**What the task requires**: Only a single number is expected: how many lines of the data hold the word "Contador".

**Material to process**:
Start of Block

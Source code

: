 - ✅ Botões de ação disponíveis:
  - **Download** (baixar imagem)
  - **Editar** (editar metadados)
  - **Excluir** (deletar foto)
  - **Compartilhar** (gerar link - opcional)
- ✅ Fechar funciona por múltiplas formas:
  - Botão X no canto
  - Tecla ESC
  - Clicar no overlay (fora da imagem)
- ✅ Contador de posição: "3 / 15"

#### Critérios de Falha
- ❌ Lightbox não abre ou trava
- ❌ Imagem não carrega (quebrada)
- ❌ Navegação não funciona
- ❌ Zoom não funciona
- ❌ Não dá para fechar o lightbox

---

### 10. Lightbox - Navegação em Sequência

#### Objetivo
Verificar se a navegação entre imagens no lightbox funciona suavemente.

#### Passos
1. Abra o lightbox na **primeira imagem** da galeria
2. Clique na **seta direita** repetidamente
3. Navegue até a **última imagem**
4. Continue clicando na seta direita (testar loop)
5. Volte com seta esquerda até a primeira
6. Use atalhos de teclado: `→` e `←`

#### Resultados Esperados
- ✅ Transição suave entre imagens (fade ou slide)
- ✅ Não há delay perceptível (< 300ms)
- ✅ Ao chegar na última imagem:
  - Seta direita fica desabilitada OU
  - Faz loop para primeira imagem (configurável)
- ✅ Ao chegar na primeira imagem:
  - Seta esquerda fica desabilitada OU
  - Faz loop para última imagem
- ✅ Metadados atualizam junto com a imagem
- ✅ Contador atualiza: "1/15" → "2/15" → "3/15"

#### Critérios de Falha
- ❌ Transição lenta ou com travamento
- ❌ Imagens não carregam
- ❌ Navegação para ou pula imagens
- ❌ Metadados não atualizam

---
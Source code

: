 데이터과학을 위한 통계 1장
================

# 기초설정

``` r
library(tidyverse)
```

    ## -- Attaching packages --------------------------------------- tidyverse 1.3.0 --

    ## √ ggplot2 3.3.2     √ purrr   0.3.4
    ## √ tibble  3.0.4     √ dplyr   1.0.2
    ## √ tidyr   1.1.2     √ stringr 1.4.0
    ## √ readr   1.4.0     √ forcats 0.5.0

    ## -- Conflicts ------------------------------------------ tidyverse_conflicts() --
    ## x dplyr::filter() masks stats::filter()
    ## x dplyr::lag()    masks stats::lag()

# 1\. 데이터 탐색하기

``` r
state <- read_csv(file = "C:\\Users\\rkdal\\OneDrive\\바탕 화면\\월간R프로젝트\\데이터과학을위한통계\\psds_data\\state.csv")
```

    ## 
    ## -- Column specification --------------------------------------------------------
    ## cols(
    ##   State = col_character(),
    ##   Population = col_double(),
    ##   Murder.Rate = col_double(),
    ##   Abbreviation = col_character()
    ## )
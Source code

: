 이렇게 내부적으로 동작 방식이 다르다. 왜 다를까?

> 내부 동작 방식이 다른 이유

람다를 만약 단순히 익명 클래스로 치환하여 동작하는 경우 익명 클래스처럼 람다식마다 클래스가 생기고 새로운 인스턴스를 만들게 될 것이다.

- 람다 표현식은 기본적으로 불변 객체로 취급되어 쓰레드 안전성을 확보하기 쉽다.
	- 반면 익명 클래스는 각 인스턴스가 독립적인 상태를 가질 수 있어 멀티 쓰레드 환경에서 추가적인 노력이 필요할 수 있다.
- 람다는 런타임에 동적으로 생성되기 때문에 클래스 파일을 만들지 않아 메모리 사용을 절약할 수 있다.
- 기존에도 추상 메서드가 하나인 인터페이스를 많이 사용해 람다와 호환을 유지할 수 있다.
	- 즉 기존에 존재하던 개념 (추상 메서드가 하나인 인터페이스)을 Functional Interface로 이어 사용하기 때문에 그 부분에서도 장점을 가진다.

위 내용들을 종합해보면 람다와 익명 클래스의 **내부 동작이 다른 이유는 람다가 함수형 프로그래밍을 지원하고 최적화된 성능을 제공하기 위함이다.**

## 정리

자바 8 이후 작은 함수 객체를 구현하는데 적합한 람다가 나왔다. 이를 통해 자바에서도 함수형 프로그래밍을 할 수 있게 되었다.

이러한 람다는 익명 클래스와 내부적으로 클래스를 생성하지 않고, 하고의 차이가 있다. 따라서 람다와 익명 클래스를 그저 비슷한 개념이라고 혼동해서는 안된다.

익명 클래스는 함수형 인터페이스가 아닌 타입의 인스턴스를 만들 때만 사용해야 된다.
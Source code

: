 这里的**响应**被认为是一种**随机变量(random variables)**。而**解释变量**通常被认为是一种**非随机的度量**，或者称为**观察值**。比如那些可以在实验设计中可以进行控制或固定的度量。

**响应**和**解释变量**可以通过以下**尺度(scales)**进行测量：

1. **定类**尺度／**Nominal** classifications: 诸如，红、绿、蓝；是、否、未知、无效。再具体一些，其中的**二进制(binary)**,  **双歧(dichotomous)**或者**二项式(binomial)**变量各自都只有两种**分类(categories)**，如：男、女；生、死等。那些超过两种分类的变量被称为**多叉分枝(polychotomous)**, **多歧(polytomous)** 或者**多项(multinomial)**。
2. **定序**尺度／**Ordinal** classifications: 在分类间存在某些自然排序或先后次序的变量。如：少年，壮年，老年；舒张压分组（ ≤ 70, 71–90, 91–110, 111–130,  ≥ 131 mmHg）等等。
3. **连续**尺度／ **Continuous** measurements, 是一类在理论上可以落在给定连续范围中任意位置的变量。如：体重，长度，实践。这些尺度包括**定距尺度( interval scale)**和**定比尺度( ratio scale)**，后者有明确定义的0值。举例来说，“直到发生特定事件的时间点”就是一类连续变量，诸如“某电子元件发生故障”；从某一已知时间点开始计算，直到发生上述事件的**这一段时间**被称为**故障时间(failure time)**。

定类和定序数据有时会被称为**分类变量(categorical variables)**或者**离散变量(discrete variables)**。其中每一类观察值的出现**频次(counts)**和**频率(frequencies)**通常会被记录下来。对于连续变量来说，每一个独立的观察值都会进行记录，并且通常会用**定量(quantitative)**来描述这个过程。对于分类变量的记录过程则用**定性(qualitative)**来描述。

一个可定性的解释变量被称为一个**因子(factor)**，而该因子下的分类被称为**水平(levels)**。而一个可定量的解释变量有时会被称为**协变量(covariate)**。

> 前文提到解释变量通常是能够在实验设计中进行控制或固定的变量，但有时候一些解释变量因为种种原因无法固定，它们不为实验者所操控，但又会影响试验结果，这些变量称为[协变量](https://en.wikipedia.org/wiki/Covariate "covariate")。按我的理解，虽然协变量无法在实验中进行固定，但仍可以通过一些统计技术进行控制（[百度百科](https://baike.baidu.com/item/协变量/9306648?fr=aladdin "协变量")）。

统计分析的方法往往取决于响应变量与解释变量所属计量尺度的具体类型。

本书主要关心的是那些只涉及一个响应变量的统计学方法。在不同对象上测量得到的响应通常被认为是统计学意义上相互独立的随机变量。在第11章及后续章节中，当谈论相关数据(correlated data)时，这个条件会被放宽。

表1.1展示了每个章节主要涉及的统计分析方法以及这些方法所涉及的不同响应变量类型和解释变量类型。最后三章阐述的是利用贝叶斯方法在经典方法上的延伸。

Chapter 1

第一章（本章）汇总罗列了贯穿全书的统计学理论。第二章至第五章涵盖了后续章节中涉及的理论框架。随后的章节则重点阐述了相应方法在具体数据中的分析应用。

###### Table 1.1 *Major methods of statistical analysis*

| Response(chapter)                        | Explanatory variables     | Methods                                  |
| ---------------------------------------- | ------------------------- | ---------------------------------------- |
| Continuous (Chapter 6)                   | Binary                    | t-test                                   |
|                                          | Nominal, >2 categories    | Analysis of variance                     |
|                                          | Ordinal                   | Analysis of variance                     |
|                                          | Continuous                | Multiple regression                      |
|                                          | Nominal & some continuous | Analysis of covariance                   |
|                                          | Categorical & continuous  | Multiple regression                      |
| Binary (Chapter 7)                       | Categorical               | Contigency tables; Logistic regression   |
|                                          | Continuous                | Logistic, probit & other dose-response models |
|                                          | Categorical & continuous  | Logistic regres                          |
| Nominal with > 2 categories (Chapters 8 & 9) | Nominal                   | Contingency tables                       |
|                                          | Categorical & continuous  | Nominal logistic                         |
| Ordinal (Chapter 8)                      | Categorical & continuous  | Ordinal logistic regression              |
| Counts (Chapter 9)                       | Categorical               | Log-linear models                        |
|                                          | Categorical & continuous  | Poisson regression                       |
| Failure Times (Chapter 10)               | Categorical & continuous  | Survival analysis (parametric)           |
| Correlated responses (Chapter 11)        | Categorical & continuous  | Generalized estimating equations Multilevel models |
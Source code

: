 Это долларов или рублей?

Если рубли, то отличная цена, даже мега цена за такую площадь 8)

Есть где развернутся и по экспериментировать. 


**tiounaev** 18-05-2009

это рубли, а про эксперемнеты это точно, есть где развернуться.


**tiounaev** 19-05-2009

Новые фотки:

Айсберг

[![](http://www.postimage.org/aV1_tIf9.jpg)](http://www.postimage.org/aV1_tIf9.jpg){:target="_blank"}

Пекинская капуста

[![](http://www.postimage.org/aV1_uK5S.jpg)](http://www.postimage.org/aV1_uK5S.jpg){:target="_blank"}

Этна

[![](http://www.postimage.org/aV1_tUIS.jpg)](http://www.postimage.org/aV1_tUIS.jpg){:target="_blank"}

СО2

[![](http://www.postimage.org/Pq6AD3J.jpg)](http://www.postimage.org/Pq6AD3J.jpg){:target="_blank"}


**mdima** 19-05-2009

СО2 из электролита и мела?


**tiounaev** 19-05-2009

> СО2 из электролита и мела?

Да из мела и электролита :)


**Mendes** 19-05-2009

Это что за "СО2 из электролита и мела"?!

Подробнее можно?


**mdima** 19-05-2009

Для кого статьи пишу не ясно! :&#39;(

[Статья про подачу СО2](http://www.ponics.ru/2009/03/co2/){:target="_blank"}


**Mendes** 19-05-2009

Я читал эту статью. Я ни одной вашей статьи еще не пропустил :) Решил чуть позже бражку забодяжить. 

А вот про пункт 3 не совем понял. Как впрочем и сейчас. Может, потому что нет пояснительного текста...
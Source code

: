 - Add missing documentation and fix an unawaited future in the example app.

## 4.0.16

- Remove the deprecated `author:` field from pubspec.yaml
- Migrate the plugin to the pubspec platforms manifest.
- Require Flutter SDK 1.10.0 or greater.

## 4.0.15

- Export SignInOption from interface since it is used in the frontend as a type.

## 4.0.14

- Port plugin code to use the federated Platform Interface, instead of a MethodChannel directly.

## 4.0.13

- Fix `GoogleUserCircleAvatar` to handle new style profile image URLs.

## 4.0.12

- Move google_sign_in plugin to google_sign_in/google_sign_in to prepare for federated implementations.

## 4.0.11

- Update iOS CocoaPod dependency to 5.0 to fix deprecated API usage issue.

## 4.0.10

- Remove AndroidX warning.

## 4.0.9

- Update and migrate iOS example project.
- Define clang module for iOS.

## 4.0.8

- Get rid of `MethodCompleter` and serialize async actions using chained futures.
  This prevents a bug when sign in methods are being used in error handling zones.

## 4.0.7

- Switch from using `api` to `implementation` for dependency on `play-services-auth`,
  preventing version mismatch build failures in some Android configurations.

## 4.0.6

End of Block

**Output**: 2